About this task:
Say how many lines in the records hold the word "tailwindcss", and give nothing but that number.

Excerpts from a dataset:
****************************************
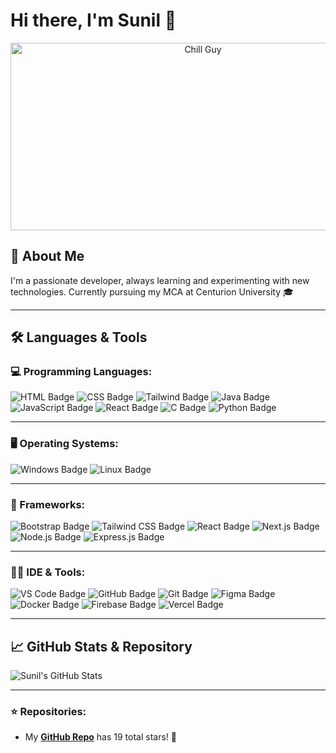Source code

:# Hi there, I'm Sunil 👋  

<p align="center">
  <img src="https://media.giphy.com/media/Ll22OhMLAlVDb8UQWe/giphy.gif" alt="Chill Guy" width="600" height="300"/>
</p>

## 🚀 About Me

I'm a passionate developer, always learning and experimenting with new technologies. Currently pursuing my MCA at Centurion University 🎓  

---

## 🛠️ Languages & Tools

### 💻 Programming Languages:
![HTML Badge](https://badgen.net/badge/Code/HTML/E34F26?icon=html5&labelColor=black)
![CSS Badge](https://badgen.net/badge/Style/CSS/1572B6?icon=css3&labelColor=black)
![Tailwind Badge](https://badgen.net/badge/CSS/Tailwind%20CSS/06B6D4?icon=tailwindcss&labelColor=black)
![Java Badge](https://badgen.net/badge/Programming/Java/007396?icon=java&labelColor=black)
![JavaScript Badge](https://badgen.net/badge/Code/JavaScript/F7DF1E?icon=javascript&labelColor=black)
![React Badge](https://badgen.net/badge/Framework/React/61DAFB?icon=react&labelColor=black)
![C Badge](https://badgen.net/badge/Language/C/A8B9CC?icon=c&labelColor=black)
![Python Badge](https://badgen.net/badge/Code/Python/3776AB?icon=python&labelColor=black)

---

### 🖥️ Operating Systems:
![Windows Badge](https://badgen.net/badge/OS/Windows/0078D6?icon=windows&labelColor=black)
![Linux Badge](https://badgen.net/badge/OS/Linux/FCC624?icon=linux&labelColor=black)

---

### 🧱 Frameworks:
![Bootstrap Badge](https://badgen.net/badge/Framework/Bootstrap/7952B3?icon=bootstrap&labelColor=black)
![Tailwind CSS Badge](https://badgen.net/badge/Framework/Tailwind%20CSS/06B6D4?icon=tailwindcss&labelColor=black)
![React Badge](https://badgen.net/badge/Framework/React/61DAFB?icon=react&labelColor=black)
![Next.js Badge](https://badgen.net/badge/Framework/Next.js/000000?icon=nextdotjs&labelColor=black)
![Node.js Badge](https://badgen.net/badge/Runtime/Node.js/339933?icon=nodejs&labelColor=black)
![Express.js Badge](https://badgen.net/badge/Framework/Express.js/000000?labelColor=black)

---

### 🧑‍💻 IDE & Tools:
![VS Code Badge](https://badgen.net/badge/IDE/VS%20Code/007ACC?icon=visualstudiocode&labelColor=black)
![GitHub Badge](https://badgen.net/badge/Platform/GitHub/181717?icon=github&labelColor=black)
![Git Badge](https://badgen.net/badge/Version%20Control/Git/F05032?icon=git&labelColor=black)
![Figma Badge](https://badgen.net/badge/Design/Figma/F24E1E?icon=figma&labelColor=black)
![Docker Badge](https://badgen.net/badge/Container/Docker/2496ED?icon=docker&labelColor=black)
![Firebase Badge](https://badgen.net/badge/Backend/Firebase/FFCA28?icon=firebase&labelColor=black)
![Vercel Badge](https://badgen.net/badge/Hosting/Vercel/000000?icon=vercel&labelColor=black)

---

## 📈 GitHub Stats & Repository

![Sunil's GitHub Stats](https://github-readme-stats.vercel.app/api?username=EDITH96929&show_icons=true&theme=radical)

---

### ⭐️ Repositories:
- My **[GitHub Repo](https://github.com/EDITH96929)** has 19 total stars! 🌟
****************************************
Answer to the problem:
2